* _Exercise brief_
In the material below, find the line with "there are checked" and the line with "84 & Análisis", then output those two lines and every line between them, exactly.

Input material Start Marker

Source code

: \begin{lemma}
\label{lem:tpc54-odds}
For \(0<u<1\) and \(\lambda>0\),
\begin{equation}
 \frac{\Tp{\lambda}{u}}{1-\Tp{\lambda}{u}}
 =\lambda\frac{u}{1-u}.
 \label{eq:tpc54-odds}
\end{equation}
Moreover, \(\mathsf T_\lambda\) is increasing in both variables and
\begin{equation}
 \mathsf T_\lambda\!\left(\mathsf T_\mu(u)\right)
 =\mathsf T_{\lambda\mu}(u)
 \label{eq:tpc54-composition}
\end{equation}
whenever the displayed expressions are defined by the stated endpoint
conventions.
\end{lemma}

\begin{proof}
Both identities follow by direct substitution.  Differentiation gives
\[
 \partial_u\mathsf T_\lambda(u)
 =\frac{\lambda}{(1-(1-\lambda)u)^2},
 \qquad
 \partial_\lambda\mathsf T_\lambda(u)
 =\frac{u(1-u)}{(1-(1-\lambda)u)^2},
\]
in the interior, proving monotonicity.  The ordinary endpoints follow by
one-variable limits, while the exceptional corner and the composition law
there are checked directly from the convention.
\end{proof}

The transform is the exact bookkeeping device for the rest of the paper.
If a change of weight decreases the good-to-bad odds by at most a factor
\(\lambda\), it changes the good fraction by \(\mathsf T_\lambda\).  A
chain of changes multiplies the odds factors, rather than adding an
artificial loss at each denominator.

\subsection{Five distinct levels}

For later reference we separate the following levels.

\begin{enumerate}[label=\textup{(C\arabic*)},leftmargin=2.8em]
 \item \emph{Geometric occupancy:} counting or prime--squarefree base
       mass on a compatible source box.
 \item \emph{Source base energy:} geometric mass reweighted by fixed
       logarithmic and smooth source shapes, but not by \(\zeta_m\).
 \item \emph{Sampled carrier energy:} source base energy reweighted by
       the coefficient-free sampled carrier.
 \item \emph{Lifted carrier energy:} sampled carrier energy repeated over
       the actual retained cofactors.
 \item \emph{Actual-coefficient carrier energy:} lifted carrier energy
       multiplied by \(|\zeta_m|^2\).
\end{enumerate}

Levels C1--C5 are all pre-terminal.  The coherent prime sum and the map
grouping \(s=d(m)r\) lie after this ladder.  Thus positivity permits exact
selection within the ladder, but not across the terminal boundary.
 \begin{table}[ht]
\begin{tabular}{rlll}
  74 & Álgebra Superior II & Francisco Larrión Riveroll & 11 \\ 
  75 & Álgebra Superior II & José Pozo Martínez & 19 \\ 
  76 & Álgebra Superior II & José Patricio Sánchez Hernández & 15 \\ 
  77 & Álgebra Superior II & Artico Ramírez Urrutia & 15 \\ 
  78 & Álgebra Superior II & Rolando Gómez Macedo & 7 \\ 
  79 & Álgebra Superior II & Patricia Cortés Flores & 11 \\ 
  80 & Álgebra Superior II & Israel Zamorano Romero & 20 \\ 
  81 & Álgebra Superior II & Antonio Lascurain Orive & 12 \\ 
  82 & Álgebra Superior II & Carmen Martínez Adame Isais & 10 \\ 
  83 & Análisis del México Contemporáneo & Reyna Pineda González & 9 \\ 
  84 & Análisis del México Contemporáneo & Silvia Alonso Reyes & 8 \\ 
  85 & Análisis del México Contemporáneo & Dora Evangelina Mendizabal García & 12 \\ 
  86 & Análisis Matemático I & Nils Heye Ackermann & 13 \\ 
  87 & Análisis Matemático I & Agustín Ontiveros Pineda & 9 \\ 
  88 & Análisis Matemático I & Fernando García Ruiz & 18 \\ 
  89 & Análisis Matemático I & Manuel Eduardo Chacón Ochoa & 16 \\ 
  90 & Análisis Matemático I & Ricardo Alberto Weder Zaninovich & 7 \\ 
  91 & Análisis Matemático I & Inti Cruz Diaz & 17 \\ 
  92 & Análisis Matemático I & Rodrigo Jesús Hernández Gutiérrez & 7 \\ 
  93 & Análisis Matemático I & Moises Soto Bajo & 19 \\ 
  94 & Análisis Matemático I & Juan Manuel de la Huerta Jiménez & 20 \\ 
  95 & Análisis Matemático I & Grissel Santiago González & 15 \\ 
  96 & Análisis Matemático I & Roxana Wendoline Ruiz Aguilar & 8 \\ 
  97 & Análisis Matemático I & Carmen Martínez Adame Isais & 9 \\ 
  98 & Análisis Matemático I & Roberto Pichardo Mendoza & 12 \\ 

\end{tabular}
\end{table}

Input material End Marker

* _Task answer_
there are checked directly from the convention.
\end{proof}

The transform is the exact bookkeeping device for the rest of the paper.
If a change of weight decreases the good-to-bad odds by at most a factor
\(\lambda\), it changes the good fraction by \(\mathsf T_\lambda\).  A
chain of changes multiplies the odds factors, rather than adding an
artificial loss at each denominator.

\subsection{Five distinct levels}

For later reference we separate the following levels.

\begin{enumerate}[label=\textup{(C\arabic*)},leftmargin=2.8em]
 \item \emph{Geometric occupancy:} counting or prime--squarefree base
       mass on a compatible source box.
 \item \emph{Source base energy:} geometric mass reweighted by fixed
       logarithmic and smooth source shapes, but not by \(\zeta_m\).
 \item \emph{Sampled carrier energy:} source base energy reweighted by
       the coefficient-free sampled carrier.
 \item \emph{Lifted carrier energy:} sampled carrier energy repeated over
       the actual retained cofactors.
 \item \emph{Actual-coefficient carrier energy:} lifted carrier energy
       multiplied by \(|\zeta_m|^2\).
\end{enumerate}

Levels C1--C5 are all pre-terminal.  The coherent prime sum and the map
grouping \(s=d(m)r\) lie after this ladder.  Thus positivity permits exact
selection within the ladder, but not across the terminal boundary.
 \begin{table}[ht]
\begin{tabular}{rlll}
  74 & Álgebra Superior II & Francisco Larrión Riveroll & 11 \\ 
  75 & Álgebra Superior II & José Pozo Martínez & 19 \\ 
  76 & Álgebra Superior II & José Patricio Sánchez Hernández & 15 \\ 
  77 & Álgebra Superior II & Artico Ramírez Urrutia & 15 \\ 
  78 & Álgebra Superior II & Rolando Gómez Macedo & 7 \\ 
  79 & Álgebra Superior II & Patricia Cortés Flores & 11 \\ 
  80 & Álgebra Superior II & Israel Zamorano Romero & 20 \\ 
  81 & Álgebra Superior II & Antonio Lascurain Orive & 12 \\ 
  82 & Álgebra Superior II & Carmen Martínez Adame Isais & 10 \\ 
  83 & Análisis del México Contemporáneo & Reyna Pineda González & 9 \\ 
  84 & Análisis del México Contemporáneo & Silvia Alonso Reyes & 8 \\ 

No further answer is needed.